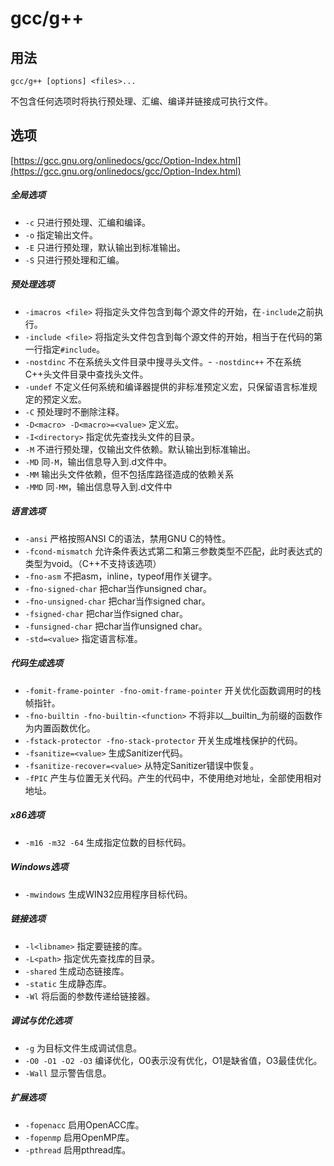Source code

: # gcc/g++

## 用法

``` Shell
gcc/g++ [options] <files>...
```

不包含任何选项时将执行预处理、汇编、编译并链接成可执行文件。

## 选项

[https://gcc.gnu.org/onlinedocs/gcc/Option-Index.html](https://gcc.gnu.org/onlinedocs/gcc/Option-Index.html)

##### 全局选项

- `-c`	只进行预处理、汇编和编译。
- `-o` <path>	指定输出文件。
- `-E`	只进行预处理，默认输出到标准输出。
- `-S`	只进行预处理和汇编。

##### 预处理选项

- `-imacros <file>` 将指定头文件包含到每个源文件的开始，在`-include`之前执行。
- `-include <file>` 将指定头文件包含到每个源文件的开始，相当于在代码的第一行指定`#include`。
- `-nostdinc` 不在系统头文件目录中搜寻头文件。- `-nostdinc++` 不在系统C++头文件目录中查找头文件。
- `-undef`	不定义任何系统和编译器提供的非标准预定义宏，只保留语言标准规定的预定义宏。
- `-C`	预处理时不删除注释。
- `-D<macro> -D<macro>=<value>` 定义宏。
- `-I<directory>`	指定优先查找头文件的目录。
- `-M`	不进行预处理，仅输出文件依赖。默认输出到标准输出。
- `-MD`	同`-M`，输出信息导入到.d文件中。
- `-MM`	输出头文件依赖，但不包括库路径造成的依赖关系
- `-MMD`	同`-MM`，输出信息导入到.d文件中

##### 语言选项
- `-ansi`	严格按照ANSI C的语法，禁用GNU C的特性。
- `-fcond-mismatch`	允许条件表达式第二和第三参数类型不匹配，此时表达式的类型为void。（C++不支持该选项）
- `-fno-asm`	不把asm，inline，typeof用作关键字。
- `-fno-signed-char`	把char当作unsigned char。
- `-fno-unsigned-char`	把char当作signed char。
- `-fsigned-char`	把char当作signed char。
- `-funsigned-char`	把char当作unsigned char。
- `-std=<value>`    指定语言标准。

##### 代码生成选项
- `-fomit-frame-pointer -fno-omit-frame-pointer`    开关优化函数调用时的栈帧指针。
- `-fno-builtin -fno-builtin-<function>`    不将非以__builtin_为前缀的函数作为内置函数优化。
- `-fstack-protector -fno-stack-protector`	开关生成堆栈保护的代码。
- `-fsanitize=<value>`  生成Sanitizer代码。
- `-fsanitize-recover=<value>`  从特定Sanitizer错误中恢复。
- `-fPIC`	产生与位置无关代码。产生的代码中，不使用绝对地址，全部使用相对地址。

##### x86选项
- `-m16 -m32 -64`    生成指定位数的目标代码。

##### Windows选项
- `-mwindows`	生成WIN32应用程序目标代码。

##### 链接选项
- `-l<libname>`	指定要链接的库。
- `-L<path>`	指定优先查找库的目录。
- `-shared`	生成动态链接库。
- `-static`	生成静态库。
- `-Wl`	将后面的参数传递给链接器。

##### 调试与优化选项
- `-g`	为目标文件生成调试信息。
- `-O0 -O1 -O2 -O3`	编译优化，O0表示没有优化，O1是缺省值，O3最佳优化。
- `-Wall`	显示警告信息。

##### 扩展选项
- `-fopenacc`   启用OpenACC库。
- `-fopenmp`    启用OpenMP库。
- `-pthread`    启用pthread库。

What this task involves —
Please copy only the lines from the one with "##### 预处理选项" through the final line of the records above, both ends included.

Finished exercise —
##### 预处理选项

- `-imacros <file>` 将指定头文件包含到每个源文件的开始，在`-include`之前执行。
- `-include <file>` 将指定头文件包含到每个源文件的开始，相当于在代码的第一行指定`#include`。
- `-nostdinc` 不在系统头文件目录中搜寻头文件。- `-nostdinc++` 不在系统C++头文件目录中查找头文件。
- `-undef`	不定义任何系统和编译器提供的非标准预定义宏，只保留语言标准规定的预定义宏。
- `-C`	预处理时不删除注释。
- `-D<macro> -D<macro>=<value>` 定义宏。
- `-I<directory>`	指定优先查找头文件的目录。
- `-M`	不进行预处理，仅输出文件依赖。默认输出到标准输出。
- `-MD`	同`-M`，输出信息导入到.d文件中。
- `-MM`	输出头文件依赖，但不包括库路径造成的依赖关系
- `-MMD`	同`-MM`，输出信息导入到.d文件中

##### 语言选项
- `-ansi`	严格按照ANSI C的语法，禁用GNU C的特性。
- `-fcond-mismatch`	允许条件表达式第二和第三参数类型不匹配，此时表达式的类型为void。（C++不支持该选项）
- `-fno-asm`	不把asm，inline，typeof用作关键字。
- `-fno-signed-char`	把char当作unsigned char。
- `-fno-unsigned-char`	把char当作signed char。
- `-fsigned-char`	把char当作signed char。
- `-funsigned-char`	把char当作unsigned char。
- `-std=<value>`    指定语言标准。

##### 代码生成选项
- `-fomit-frame-pointer -fno-omit-frame-pointer`    开关优化函数调用时的栈帧指针。
- `-fno-builtin -fno-builtin-<function>`    不将非以__builtin_为前缀的函数作为内置函数优化。
- `-fstack-protector -fno-stack-protector`	开关生成堆栈保护的代码。
- `-fsanitize=<value>`  生成Sanitizer代码。
- `-fsanitize-recover=<value>`  从特定Sanitizer错误中恢复。
- `-fPIC`	产生与位置无关代码。产生的代码中，不使用绝对地址，全部使用相对地址。

##### x86选项
- `-m16 -m32 -64`    生成指定位数的目标代码。

##### Windows选项
- `-mwindows`	生成WIN32应用程序目标代码。

##### 链接选项
- `-l<libname>`	指定要链接的库。
- `-L<path>`	指定优先查找库的目录。
- `-shared`	生成动态链接库。
- `-static`	生成静态库。
- `-Wl`	将后面的参数传递给链接器。

##### 调试与优化选项
- `-g`	为目标文件生成调试信息。
- `-O0 -O1 -O2 -O3`	编译优化，O0表示没有优化，O1是缺省值，O3最佳优化。
- `-Wall`	显示警告信息。

##### 扩展选项
- `-fopenacc`   启用OpenACC库。
- `-fopenmp`    启用OpenMP库。
- `-pthread`    启用pthread库。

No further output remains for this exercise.